I notice a severed head, grey and skeletal. I begin to throw largish lumps of rock at it from a little distance, squatting there in the sand.
One of the enemy group is left alive. As I continue to throw rocks at the head, I think to myself that it will eventually be destroyed, perhaps one more rock will reduce it to pulp, like a rotten fruit.

The remaining enemy is struggling among the small waves breaking over the sand, floundering. Perhaps he is to be taken alive. Before anyone can stop him though, one of our party mounts the rocky outcrop and heaves onto the enemy a large, smooth slab of pink sandstone which crushes him and pins him down where he struggles, coughing and drowning.
His foetal position in the water. Suffocation.

Friday, 14 August 2015

The people are having a party

The people are having a party... they elect a leader. The leader begins to abuse his position, for he is marked as "different". All the leaders congregate together and begin to talk among themselves. They see themselves as separate, and are seen as such by the other people.
Over time it degenerates into a "profession". The people cease to decide things for themselves, instead things are decided for them by a professional caste. How to deal with this problem? Where does the power lie? With the people, who originally bestowed power, or with the professional caste, who embody it? What in fact, was the process of transmission, whereby the power was bestowed, granted, and how was it wielded and used?

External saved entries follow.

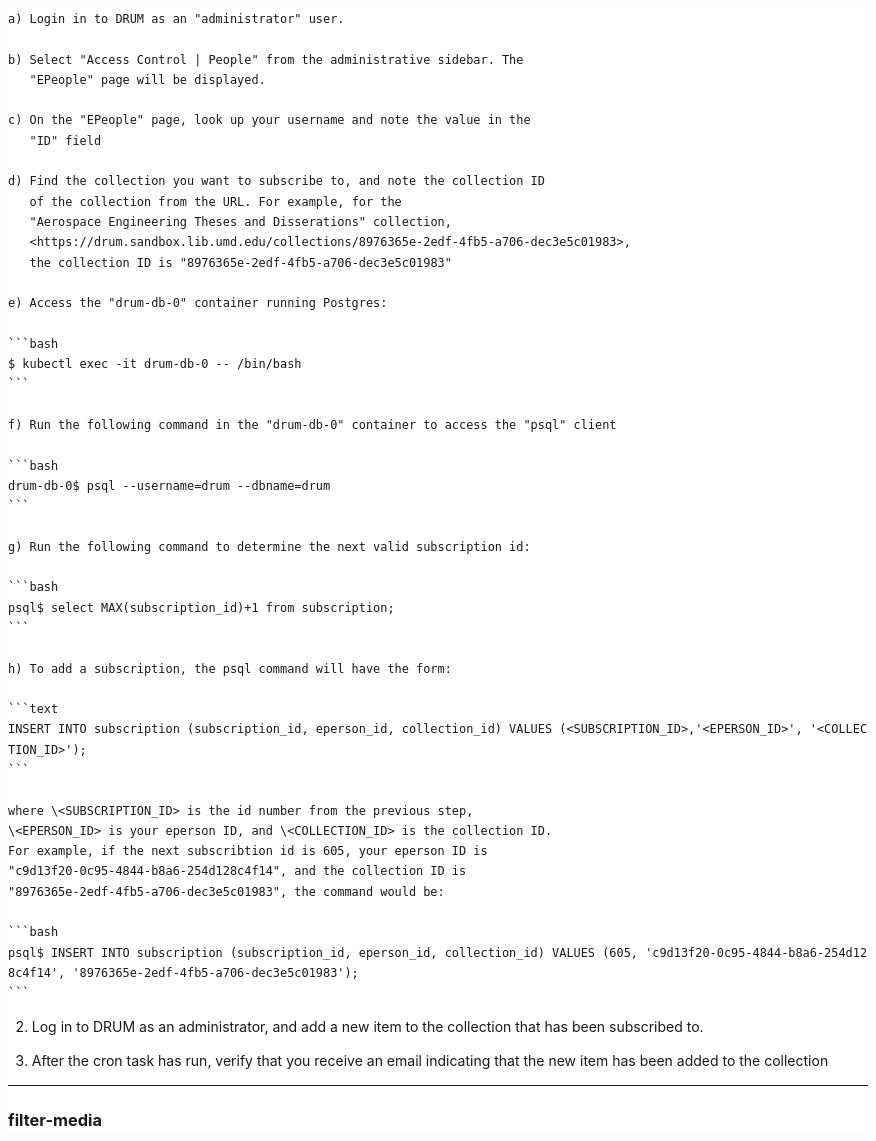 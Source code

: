     a) Login in to DRUM as an "administrator" user.

    b) Select "Access Control | People" from the administrative sidebar. The
       "EPeople" page will be displayed.

    c) On the "EPeople" page, look up your username and note the value in the
       "ID" field

    d) Find the collection you want to subscribe to, and note the collection ID
       of the collection from the URL. For example, for the
       "Aerospace Engineering Theses and Disserations" collection,
       <https://drum.sandbox.lib.umd.edu/collections/8976365e-2edf-4fb5-a706-dec3e5c01983>,
       the collection ID is "8976365e-2edf-4fb5-a706-dec3e5c01983"

    e) Access the "drum-db-0" container running Postgres:

    ```bash
    $ kubectl exec -it drum-db-0 -- /bin/bash
    ```

    f) Run the following command in the "drum-db-0" container to access the "psql" client

    ```bash
    drum-db-0$ psql --username=drum --dbname=drum
    ```

    g) Run the following command to determine the next valid subscription id:

    ```bash
    psql$ select MAX(subscription_id)+1 from subscription;
    ```

    h) To add a subscription, the psql command will have the form:

    ```text
    INSERT INTO subscription (subscription_id, eperson_id, collection_id) VALUES (<SUBSCRIPTION_ID>,'<EPERSON_ID>', '<COLLECTION_ID>');
    ```

    where \<SUBSCRIPTION_ID> is the id number from the previous step,
    \<EPERSON_ID> is your eperson ID, and \<COLLECTION_ID> is the collection ID.
    For example, if the next subscribtion id is 605, your eperson ID is
    "c9d13f20-0c95-4844-b8a6-254d128c4f14", and the collection ID is
    "8976365e-2edf-4fb5-a706-dec3e5c01983", the command would be:

    ```bash
    psql$ INSERT INTO subscription (subscription_id, eperson_id, collection_id) VALUES (605, 'c9d13f20-0c95-4844-b8a6-254d128c4f14', '8976365e-2edf-4fb5-a706-dec3e5c01983');
    ```

2) Log in to DRUM as an administrator, and add a new item to the collection
   that has been subscribed to.

3) After the cron task has run, verify that you receive an email indicating that
   the new item has been added to the collection

----

### filter-media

Was it simply stolen by a sort of mafia, using force?
An elite decided to embody power in themselves. They recognised however that the other people would protest strongly or even revolt against this set-up if it was too apparent that the power was so one-sided. They came up with an elaborate solution. They developed, over time, ridiculous rituals to solemnize and lend credence to their authority.
I have always had a problem with Europe and its history because it is riddled with the concept of hierarchy. Which has always seemed to me to have something wrong with it. A truly modern person cannot accept it, it seems wrong, not just unfair but incorrect. Deference to superiors, actual or cosmic...
The gods were imaginary, mental superiors, an abstract hierarchy to complement the actual hierarchy, to bolster and support it. The advent of God merely strengthened this tendency, the diverse gods with their diverse attributes reconstituted in the one monarchical deity, supplied with all their power... As though Zeus had conquered or slain all the other gods, and demanded their obeisance, the servile principle magnified... We bow the knee not variously but as one and to one principle, one authority: the abstract father as higher concomitant to the actual father, the One God monotonously declaiming in turn to Jews, Greeks and Arabs.
The question of redemption was raised:
"Why does God carry out this extraordinary, complicated procedure, making himself his own son incarnate as a man, dying and being resurrected, ascending to heaven, all in order to secure the salvation of mankind? Why not simply enact their salvation, will it, without this preamble?"
The answer:
"The Messiah they spoke about was the people themselves: They suffered and died, they were sacrificed, they were reborn, they will come to resurrect their own dead, carry out a final judgement and establish a kingdom of heaven on earth. They are the anointed ones, the flesh of Christ resurrected in the mass. The father, the son, the holy spirit, all embodied in the people themselves".

Thursday, 13 August 2015

Clutter

Clutter like dark leaves, or plastic moulding,
Or leather balls painted fragrant pink,
Bright varnish, glossy emulsion, scarlet lips.
Clutter like silken paper, fast photography,
Plastic masks, fragrance of dildos and boxing gloves,
Bleak lettering, garish type, and clutter of keyboards,
Clutter upon clutter.
Clutter everywhere, clutter is iron railings, cheap overcoats,
Cigar-butts, blue cars, broken machines.
And clutter is a symptom of the broken machine.
Of perfume, of silk, of dribbling nose, of the permanence
Of manly shavings and afterdaubings,
Either that or the slobbing belly under chaffing lycra,
The ozone stiffness, the video screen, and mascara hatred,
And tearing grey, and fashion crucified like string.
Formed from steel into a nine, a cynical, inhuman nine,
That boxed-in glamour puppets sing in cages,
Pressed like silk in fashion tombs of sex.
Clutter of sex, of flattened bellies, blazing eyes,
A solid, definite splat of ghostly semen,
A meaningless aim achieved.
Clutter of Love laughed at by red-faced ghosts, sunburned
By greed and fashion's lust, spurn the earth and grin
Like death in stained-glass window hate.
Laughing like clutter.

Saturday, 1 August 2015

Star of Hope

As I stare at the wreckage of my life,

The fractured nights and days of strife,

The promises broken into frozen parts,

And love that yearns in fits and starts-

Lists of ambition dead as stone,

Unseemly dreams uncouthly blown,

And over all a clinging swathe

Of loneliness and bitter waste...

I see arise, as from afar

The figure of a fiery star,

That from this morass rises free

And clothes itself in seeming purity.

And that I call a hellish paradise

Is where this Star of Hope has fullest life.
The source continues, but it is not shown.